Estamos ante un momento clave en América latina: el inicio de una etapa en la que la corrupción no termine con los sueños de sus pueblos. Para hacerlo es preciso impulsar una política estricta para el financiamiento de las campañas electorales, la figura del arrepentido para permitir llegar hasta la cima del poder corrupto, una legislación que procure recuperar lo robado, jueces que no se dediquen a cubrir de impunidad el delito, acuerdos regionales que persigan a corruptos del sector público y privado, y promover una convención interamericana sobre trata de personas, reducción a la esclavitud y narcotráfico.

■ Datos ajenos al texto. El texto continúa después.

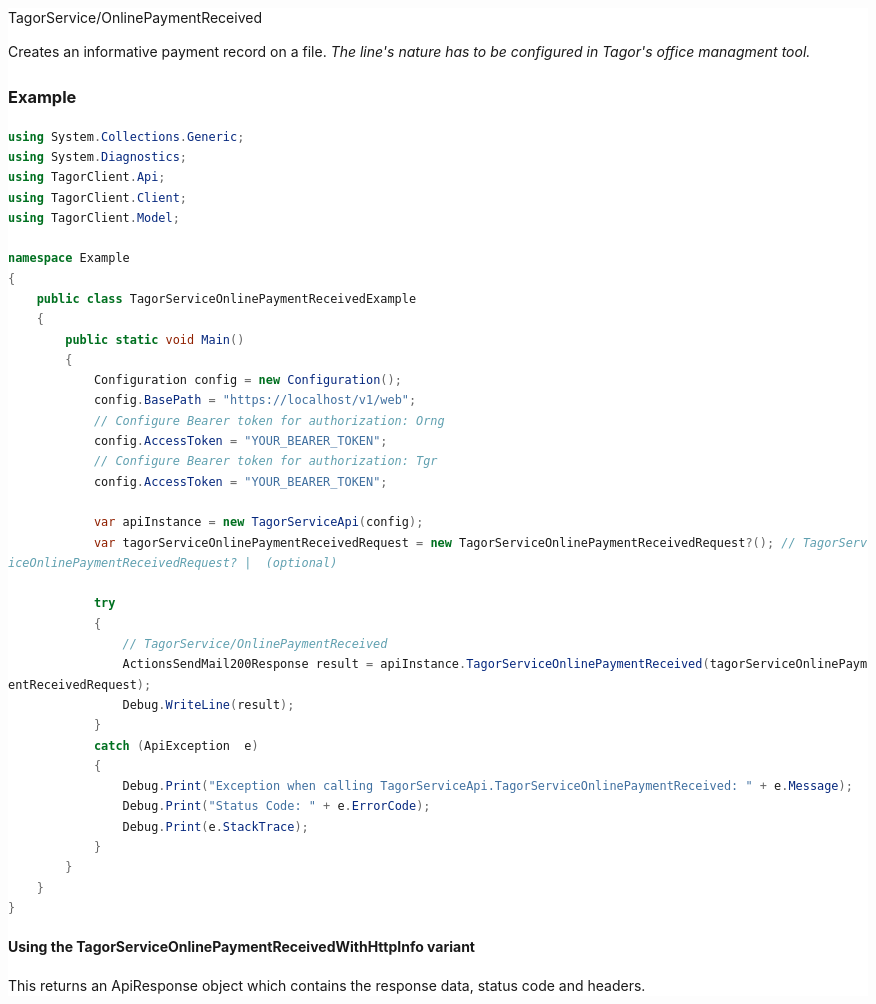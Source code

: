 TagorService/OnlinePaymentReceived

Creates an informative payment record on a file.   _The line's nature has to be configured in Tagor's office managment tool._

### Example
```csharp
using System.Collections.Generic;
using System.Diagnostics;
using TagorClient.Api;
using TagorClient.Client;
using TagorClient.Model;

namespace Example
{
    public class TagorServiceOnlinePaymentReceivedExample
    {
        public static void Main()
        {
            Configuration config = new Configuration();
            config.BasePath = "https://localhost/v1/web";
            // Configure Bearer token for authorization: Orng
            config.AccessToken = "YOUR_BEARER_TOKEN";
            // Configure Bearer token for authorization: Tgr
            config.AccessToken = "YOUR_BEARER_TOKEN";

            var apiInstance = new TagorServiceApi(config);
            var tagorServiceOnlinePaymentReceivedRequest = new TagorServiceOnlinePaymentReceivedRequest?(); // TagorServiceOnlinePaymentReceivedRequest? |  (optional) 

            try
            {
                // TagorService/OnlinePaymentReceived
                ActionsSendMail200Response result = apiInstance.TagorServiceOnlinePaymentReceived(tagorServiceOnlinePaymentReceivedRequest);
                Debug.WriteLine(result);
            }
            catch (ApiException  e)
            {
                Debug.Print("Exception when calling TagorServiceApi.TagorServiceOnlinePaymentReceived: " + e.Message);
                Debug.Print("Status Code: " + e.ErrorCode);
                Debug.Print(e.StackTrace);
            }
        }
    }
}
```

#### Using the TagorServiceOnlinePaymentReceivedWithHttpInfo variant
This returns an ApiResponse object which contains the response data, status code and headers.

De veras siento el corazón partido por lo que representa el hijo del norte de Brasil para el sueño hoy quebrado de millones de brasileños. Aquel día Fernando Henrique Cardoso, un gran presidente y uno de los intelectuales más importantes de América latina, perteneciente a la elite intelectual y económica, en un abrazo emocionado le entregaba la banda a Lula da Silva. No es posible sino sentir una profunda y honda pena. A diferencia de la Argentina, en Brasil la justicia funciona, aquí no.